**ASSIGNED TASK:** Your answer should consist of all lines in the listing that hold the word "werden".

[[ DATA FOR ANALYSIS, beginning ]]

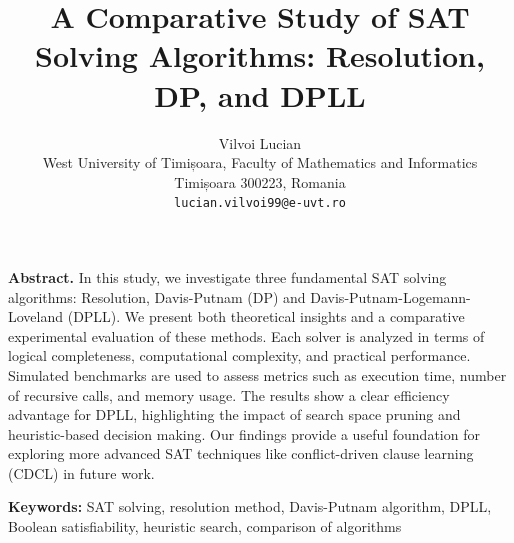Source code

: \documentclass{article}
\title{A Comparative Study of SAT Solving Algorithms: Resolution, DP, and DPLL}
\author{
Vilvoi Lucian \\ [0.8em]
West University of Timișoara, Faculty of Mathematics and Informatics \\
Timișoara 300223, Romania \\
\texttt{lucian.vilvoi99@e-uvt.ro}
}
\date{}
\begin{document}
\maketitle

\maketitle

\noindent\textbf{Abstract.}
In this study, we investigate three fundamental SAT solving algorithms: Resolution, Davis-Putnam (DP) and Davis-Putnam-Logemann-Loveland (DPLL). We present both theoretical insights and a comparative experimental evaluation of these methods. Each solver is analyzed in terms of logical completeness, computational complexity, and practical performance. Simulated benchmarks are used to assess metrics such as execution time, number of recursive calls, and memory usage. The results show a clear efficiency advantage for DPLL, highlighting the impact of search space pruning and heuristic-based decision making. Our findings provide a useful foundation for exploring more advanced SAT techniques like conflict-driven clause learning (CDCL) in future work.

\vspace{1em}
\noindent\textbf{Keywords:} SAT solving, resolution method, Davis-Putnam algorithm, DPLL, Boolean satisfiability, heuristic search, comparison of algorithms
\end{document}
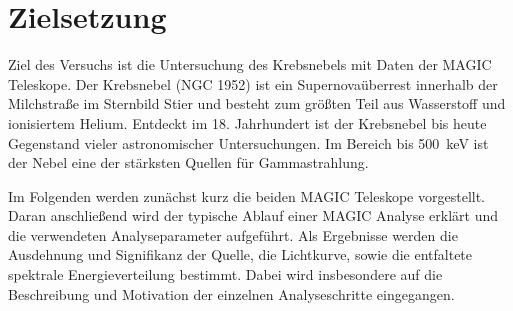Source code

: \section{Zielsetzung}
\label{sec:zielsetzung}

Ziel des Versuchs ist die Untersuchung des Krebsnebels mit Daten der MAGIC
Teleskope. Der Krebsnebel (NGC 1952) ist ein Supernovaüberrest innerhalb der
Milchstraße im Sternbild Stier und besteht zum größten Teil aus Wasserstoff und
ionisiertem Helium. Entdeckt im 18. Jahrhundert ist der Krebsnebel bis heute
Gegenstand vieler astronomischer Untersuchungen. Im Bereich bis
\SI{500}{\kilo\electronvolt} ist der Nebel eine der stärksten Quellen für
Gammastrahlung.

Im Folgenden werden zunächst kurz die beiden MAGIC Teleskope vorgestellt. Daran
anschließend wird der typische Ablauf einer MAGIC Analyse erklärt und die
verwendeten Analyseparameter aufgeführt. Als Ergebnisse werden die Ausdehnung
und Signifikanz der Quelle, die Lichtkurve, sowie die entfaltete spektrale
Energieverteilung bestimmt. Dabei wird insbesondere auf die Beschreibung und
Motivation der einzelnen Analyseschritte eingegangen.
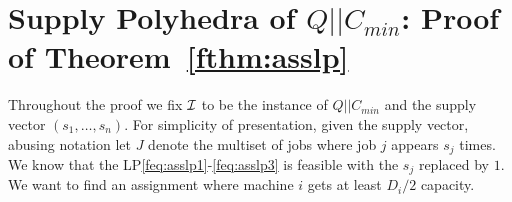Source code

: \section{Supply Polyhedra of $Q||C_{min}$: Proof of Theorem~\ref{fthm:asslp}}\label{fsec:asslp}
\def\pv{\mathbf{b}}
\newcommand{\dem}{\mathsf{cap}}
  Throughout the proof we fix ${\cal I}$ to be the instance of $Q||C_{min}$ %
  and the supply vector $(s_1,\ldots,s_n)$. For simplicity of presentation, given the supply vector, abusing notation let $J$ denote the multiset of jobs where job $j$ appears $s_j$ times. We know that the LP\eqref{feq:asslp1}-\eqref{feq:asslp3} is feasible with the $s_j$ replaced by $1$. %
  We want to find an assignment where machine $i$ gets at least $D_i/2$ capacity.
%
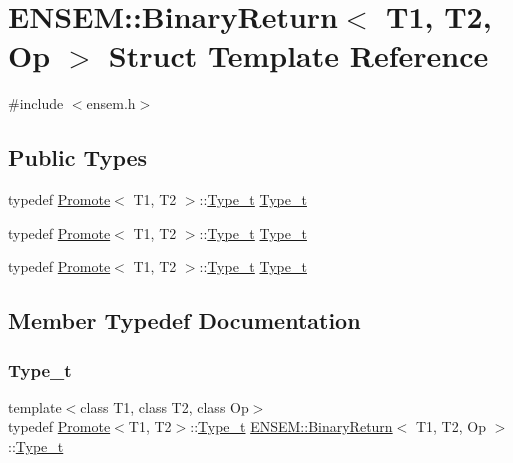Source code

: \hypertarget{structENSEM_1_1BinaryReturn}{}\section{E\+N\+S\+EM\+:\+:Binary\+Return$<$ T1, T2, Op $>$ Struct Template Reference}
\label{structENSEM_1_1BinaryReturn}


{\ttfamily \#include $<$ensem.\+h$>$}

\subsection*{Public Types}
\begin{DoxyCompactItemize}
\item 
typedef \mbox{\hyperlink{structENSEM_1_1Promote}{Promote}}$<$ T1, T2 $>$\+::\mbox{\hyperlink{structENSEM_1_1BinaryReturn_a8e4e01e2c9cd832cfe1a41a67305ac06}{Type\+\_\+t}} \mbox{\hyperlink{structENSEM_1_1BinaryReturn_a8e4e01e2c9cd832cfe1a41a67305ac06}{Type\+\_\+t}}
\item 
typedef \mbox{\hyperlink{structENSEM_1_1Promote}{Promote}}$<$ T1, T2 $>$\+::\mbox{\hyperlink{structENSEM_1_1BinaryReturn_a8e4e01e2c9cd832cfe1a41a67305ac06}{Type\+\_\+t}} \mbox{\hyperlink{structENSEM_1_1BinaryReturn_a8e4e01e2c9cd832cfe1a41a67305ac06}{Type\+\_\+t}}
\item 
typedef \mbox{\hyperlink{structENSEM_1_1Promote}{Promote}}$<$ T1, T2 $>$\+::\mbox{\hyperlink{structENSEM_1_1BinaryReturn_a8e4e01e2c9cd832cfe1a41a67305ac06}{Type\+\_\+t}} \mbox{\hyperlink{structENSEM_1_1BinaryReturn_a8e4e01e2c9cd832cfe1a41a67305ac06}{Type\+\_\+t}}
\end{DoxyCompactItemize}


\subsection{Member Typedef Documentation}
\mbox{\label{structENSEM_1_1BinaryReturn_a8e4e01e2c9cd832cfe1a41a67305ac06}} 
\subsubsection{\texorpdfstring{Type\_t}{Type\_t}\hspace{0.1cm}{\footnotesize\ttfamily [1/3]}}
{\footnotesize\ttfamily template$<$class T1, class T2, class Op$>$ \\
typedef \mbox{\hyperlink{structENSEM_1_1Promote}{Promote}}$<$T1, T2$>$\+::\mbox{\hyperlink{structENSEM_1_1BinaryReturn_a8e4e01e2c9cd832cfe1a41a67305ac06}{Type\+\_\+t}} \mbox{\hyperlink{structENSEM_1_1BinaryReturn}{E\+N\+S\+E\+M\+::\+Binary\+Return}}$<$ T1, T2, Op $>$\+::\mbox{\hyperlink{structENSEM_1_1BinaryReturn_a8e4e01e2c9cd832cfe1a41a67305ac06}{Type\+\_\+t}}}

[[ DATA FOR ANALYSIS, end ]]

**EXERCISE OUTPUT:**
Im Folgenden werden zunächst kurz die beiden MAGIC Teleskope vorgestellt. Daran
verwendeten Analyseparameter aufgeführt. Als Ergebnisse werden die Ausdehnung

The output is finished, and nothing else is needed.